The problem isn’t that reviews aren’t happening. In fact, most mature MSPs are already running quarterly business reviews, technology reviews, or security reviews in some form. The real problem is that too many reviews become isolated events. A report is created, a meeting takes place, recommendations are discussed, and then everyone moves on until the next review arrives three months later. By that point, much of the previous conversation has been forgotten, little progress has been tracked, and the process starts all over again.

One of the biggest reasons this happens is inconsistency. In many MSPs, every Account Manager runs reviews differently. One Account Manager might spend significant time discussing security strategy and future improvements, while another focuses on support statistics and operational issues. Neither approach is necessarily wrong, but the result is that clients receive vastly different experiences depending on who happens to be leading the meeting.

As MSPs grow, this inconsistency becomes increasingly difficult to manage.
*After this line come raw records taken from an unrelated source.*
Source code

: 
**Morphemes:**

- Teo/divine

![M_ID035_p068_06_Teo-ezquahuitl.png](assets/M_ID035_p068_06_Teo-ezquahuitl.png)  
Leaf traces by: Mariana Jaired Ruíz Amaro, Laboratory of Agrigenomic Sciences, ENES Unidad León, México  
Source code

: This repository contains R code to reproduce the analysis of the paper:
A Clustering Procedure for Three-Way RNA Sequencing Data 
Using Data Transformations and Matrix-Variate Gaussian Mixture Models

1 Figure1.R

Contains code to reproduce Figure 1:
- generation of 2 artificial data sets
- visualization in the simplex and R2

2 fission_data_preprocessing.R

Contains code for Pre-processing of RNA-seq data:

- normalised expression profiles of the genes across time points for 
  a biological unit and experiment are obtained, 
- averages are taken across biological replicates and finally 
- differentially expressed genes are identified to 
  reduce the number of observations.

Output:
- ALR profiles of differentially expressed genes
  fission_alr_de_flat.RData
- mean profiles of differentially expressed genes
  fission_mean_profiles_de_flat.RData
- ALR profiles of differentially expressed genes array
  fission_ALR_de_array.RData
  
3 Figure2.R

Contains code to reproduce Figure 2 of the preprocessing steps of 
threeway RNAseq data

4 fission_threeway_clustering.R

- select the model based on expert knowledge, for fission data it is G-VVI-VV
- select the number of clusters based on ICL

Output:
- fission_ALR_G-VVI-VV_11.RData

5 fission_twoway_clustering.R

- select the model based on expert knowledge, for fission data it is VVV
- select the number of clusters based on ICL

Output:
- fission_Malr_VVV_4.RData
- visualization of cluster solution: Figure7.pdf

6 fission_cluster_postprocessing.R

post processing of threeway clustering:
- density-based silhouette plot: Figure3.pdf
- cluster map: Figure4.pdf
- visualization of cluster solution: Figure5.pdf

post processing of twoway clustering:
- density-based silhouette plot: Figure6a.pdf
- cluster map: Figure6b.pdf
Leadership teams often assume reviews are being delivered to a consistent standard across the client base, but when they look more closely they discover that recommendations are documented differently, risks are presented differently, and follow-up actions are tracked differently. Some clients receive detailed strategic guidance while others receive little more than a status update. The challenge isn’t usually a lack of effort. It’s the absence of a structured and repeatable process.
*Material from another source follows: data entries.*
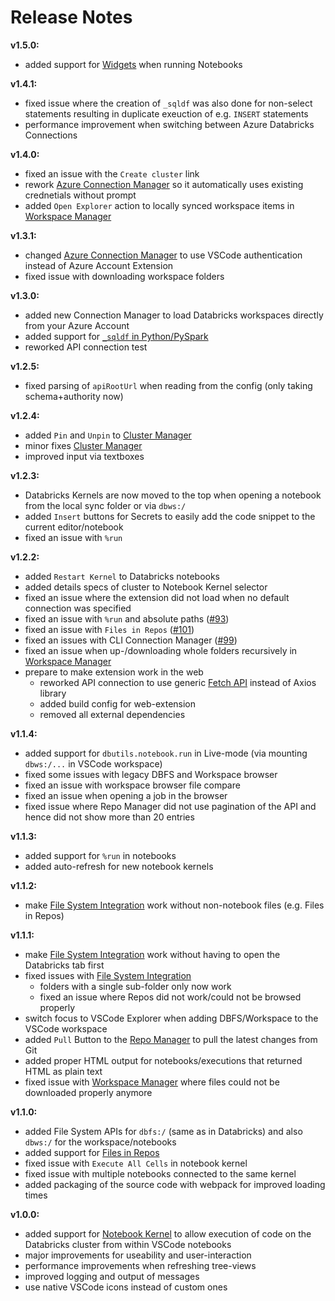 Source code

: # Release Notes

**v1.5.0:**
- added support for [Widgets](README.md/#widgets) when running Notebooks

**v1.4.1:**
- fixed issue where the creation of `_sqldf` was also done for non-select statements resulting in duplicate exeuction of e.g. `INSERT` statements
- performance improvement when switching between Azure Databricks Connections

**v1.4.0:**
- fixed an issue with the `Create cluster` link
- rework [Azure Connection Manager](README.md/#setup-and-configuration-azure-connection-manager) so it automatically uses existing crednetials without prompt
- added `Open Explorer` action to locally synced workspace items in [Workspace Manager](README.md/#workspace-manager)

**v1.3.1:**
- changed [Azure Connection Manager](README.md/#setup-and-configuration-azure-connection-manager) to use VSCode authentication instead of Azure Account Extension
- fixed issue with downloading workspace folders

**v1.3.0:**
- added new Connection Manager to load Databricks workspaces directly from your Azure Account
- added support for [`_sqldf` in Python/PySpark](https://docs.databricks.com/notebooks/notebooks-use.html#implicit-sql-df)
- reworked API connection test

**v1.2.5:**
- fixed parsing of `apiRootUrl` when reading from the config (only taking schema+authority now)

**v1.2.4:**
- added `Pin` and `Unpin` to [Cluster Manager](README.md/#cluster-manager)
- minor fixes [Cluster Manager](README.md/#cluster-manager)
- improved input via textboxes

**v1.2.3:**
- Databricks Kernels are now moved to the top when opening a notebook from the local sync folder or via `dbws:/`
- added `Insert` buttons for Secrets to easily add the code snippet to the current editor/notebook
- fixed an issue with `%run`

**v1.2.2:**
- added `Restart Kernel` to Databricks notebooks
- added details specs of cluster to Notebook Kernel selector
- fixed an issue where the extension did not load when no default connection was specified
- fixed an issue with `%run` and absolute paths ([#93](/../../issues/93))
- fixed an issue with `Files in Repos` ([#101](/../../issues/101))
- fixed an issues with CLI Connection Manager ([#99](/../../issues/99))
- fixed an issue when up-/downloading whole folders recursively in [Workspace Manager](README.md/#workspace-manager)
- prepare to make extension work in the web
  - reworked API connection to use generic [Fetch API](https://developer.mozilla.org/en-US/docs/Web/API/Fetch_API) instead of Axios library
  - added build config for web-extension
  - removed all external dependencies

**v1.1.4:**
- added support for `dbutils.notebook.run` in Live-mode (via mounting `dbws:/...` in VSCode workspace)
- fixed some issues with legacy DBFS and Workspace browser
- fixed an issue with workspace browser file compare
- fixed an issue when opening a job in the browser
- fixed issue where Repo Manager did not use pagination of the API and hence did not show more than 20 entries

**v1.1.3:**
- added support for `%run` in notebooks
- added auto-refresh for new notebook kernels

**v1.1.2:**
- make [File System Integration](README.md/#file-system-integration) work without non-notebook files (e.g. Files in Repos)

**v1.1.1:**
- make [File System Integration](README.md/#file-system-integration) work without having to open the Databricks tab first
- fixed issues with [File System Integration](README.md/#file-system-integration)
  - folders with a single sub-folder only now work
  - fixed an issue where Repos did not work/could not be browsed properly
- switch focus to VSCode Explorer when adding DBFS/Workspace to the VSCode workspace
- added `Pull` Button to the [Repo Manager](README.md/#repo-manager) to pull the latest changes from Git
- added proper HTML output for notebooks/executions that returned HTML as plain text
- fixed issue with [Workspace Manager](README.md/#workspace-manager) where files could not be downloaded properly anymore

**v1.1.0:**
- added File System APIs for `dbfs:/` (same as in Databricks) and also `dbws:/` for the workspace/notebooks
- added support for [Files in Repos](https://docs.databricks.com/repos/work-with-notebooks-other-files.html)
- fixed issue with `Execute All Cells` in notebook kernel
- fixed issue with multiple notebooks connected to the same kernel
- added packaging of the source code with webpack for improved loading times

**v1.0.0:**
- added support for [Notebook Kernel](README.md/#notebook-kernel) to allow execution of code on the Databricks cluster from within VSCode notebooks
- major improvements for useability and user-interaction
- performance improvements when refreshing tree-views
- improved logging and output of messages
- use native VSCode icons instead of custom ones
Another common issue is that security reviews frequently contain too much technical detail and not enough context. Engineers naturally think in terms of configurations, settings, policies, and controls. Clients, on the other hand, tend to think in terms of risk, business impact, and priorities. When a review becomes overloaded with technical language, the client often struggles to understand what actually matters. They leave the meeting knowing that a number of findings were identified, but without a clear understanding of which issues should be addressed first and why.
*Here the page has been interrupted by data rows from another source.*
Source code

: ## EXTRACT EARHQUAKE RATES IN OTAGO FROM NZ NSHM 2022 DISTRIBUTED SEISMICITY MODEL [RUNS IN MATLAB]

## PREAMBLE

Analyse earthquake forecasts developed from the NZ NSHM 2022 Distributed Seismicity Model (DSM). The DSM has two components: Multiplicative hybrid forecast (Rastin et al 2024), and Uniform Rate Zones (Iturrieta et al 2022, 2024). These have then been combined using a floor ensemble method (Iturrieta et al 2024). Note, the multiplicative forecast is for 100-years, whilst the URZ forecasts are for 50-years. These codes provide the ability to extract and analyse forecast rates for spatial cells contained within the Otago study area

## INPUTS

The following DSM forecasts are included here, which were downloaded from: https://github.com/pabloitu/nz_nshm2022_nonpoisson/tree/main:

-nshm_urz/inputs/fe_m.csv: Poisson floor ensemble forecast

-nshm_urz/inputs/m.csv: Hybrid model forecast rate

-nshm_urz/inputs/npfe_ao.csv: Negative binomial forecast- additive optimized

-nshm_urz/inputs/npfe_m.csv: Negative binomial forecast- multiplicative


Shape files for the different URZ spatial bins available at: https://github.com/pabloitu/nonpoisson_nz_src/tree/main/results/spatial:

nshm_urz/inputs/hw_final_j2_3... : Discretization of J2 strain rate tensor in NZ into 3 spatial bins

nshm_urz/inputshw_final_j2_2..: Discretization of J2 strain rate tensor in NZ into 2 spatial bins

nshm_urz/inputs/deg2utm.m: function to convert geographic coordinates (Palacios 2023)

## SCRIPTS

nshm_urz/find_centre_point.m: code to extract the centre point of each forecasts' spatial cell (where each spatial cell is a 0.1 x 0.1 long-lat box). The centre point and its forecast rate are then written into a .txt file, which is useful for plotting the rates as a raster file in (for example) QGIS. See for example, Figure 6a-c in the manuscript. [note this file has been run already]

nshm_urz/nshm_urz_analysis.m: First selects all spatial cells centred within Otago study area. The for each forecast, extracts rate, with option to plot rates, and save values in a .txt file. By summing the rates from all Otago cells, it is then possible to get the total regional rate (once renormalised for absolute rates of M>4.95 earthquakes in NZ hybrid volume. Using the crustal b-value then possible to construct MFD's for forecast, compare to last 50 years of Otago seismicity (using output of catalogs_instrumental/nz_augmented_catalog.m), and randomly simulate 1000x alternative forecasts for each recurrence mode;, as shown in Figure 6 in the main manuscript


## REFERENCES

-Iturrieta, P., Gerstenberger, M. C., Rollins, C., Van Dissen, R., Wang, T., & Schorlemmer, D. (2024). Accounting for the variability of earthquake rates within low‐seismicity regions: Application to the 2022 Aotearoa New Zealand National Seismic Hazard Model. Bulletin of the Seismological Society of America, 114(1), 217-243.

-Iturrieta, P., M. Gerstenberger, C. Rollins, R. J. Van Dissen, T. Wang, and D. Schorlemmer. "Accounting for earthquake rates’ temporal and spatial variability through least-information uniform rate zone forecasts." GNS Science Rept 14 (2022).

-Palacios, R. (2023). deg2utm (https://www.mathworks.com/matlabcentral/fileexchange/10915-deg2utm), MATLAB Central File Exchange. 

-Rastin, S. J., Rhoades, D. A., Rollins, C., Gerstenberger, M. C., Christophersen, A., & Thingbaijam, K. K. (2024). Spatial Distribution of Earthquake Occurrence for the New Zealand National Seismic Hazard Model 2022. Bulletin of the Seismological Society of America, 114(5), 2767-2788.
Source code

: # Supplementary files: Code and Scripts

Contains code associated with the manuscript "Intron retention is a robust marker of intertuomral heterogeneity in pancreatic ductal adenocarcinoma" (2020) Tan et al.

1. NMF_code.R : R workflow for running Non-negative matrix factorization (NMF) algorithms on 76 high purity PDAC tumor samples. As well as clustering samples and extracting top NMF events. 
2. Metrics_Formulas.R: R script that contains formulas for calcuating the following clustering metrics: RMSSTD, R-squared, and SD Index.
The most effective security reviews take a different approach. Rather than focusing on individual technical observations, they focus on helping clients understand their current position, the progress they have made, and the steps they should take next. The review becomes less about technology and more about decision-making. Instead of presenting a long list of disconnected findings, the conversation revolves around priorities, risk reduction, and continuous improvement.

Perhaps the biggest difference between average security reviews and excellent ones is continuity. A great review doesn’t start from scratch every quarter. It builds upon previous conversations. Clients can see what recommendations were made during the last review, which actions were completed, what has improved, and what still requires attention. This creates momentum. Security becomes an ongoing journey rather than a series of disconnected meetings.

Clients respond positively to this approach because it demonstrates progress. Business owners want to know that the investments they are making are producing results. They want to see evidence that their environment is becoming more secure over time. When reviews are structured around progress and improvement, they become significantly more valuable and engaging.

Ultimately, the purpose of a security review isn’t to produce a report. The report is simply a tool that supports the conversation. The real objective is to help clients understand risk, make informed decisions, and continuously improve their security posture. The MSPs that achieve this consistently are the ones that transform security reviews from administrative exercises into meaningful business discussions.

As cybersecurity continues to move higher up the agenda for businesses of all sizes, the importance of delivering structured, consistent, and measurable security reviews will only increase. The MSPs that invest in improving their review process today will be the ones that stand out tomorrow.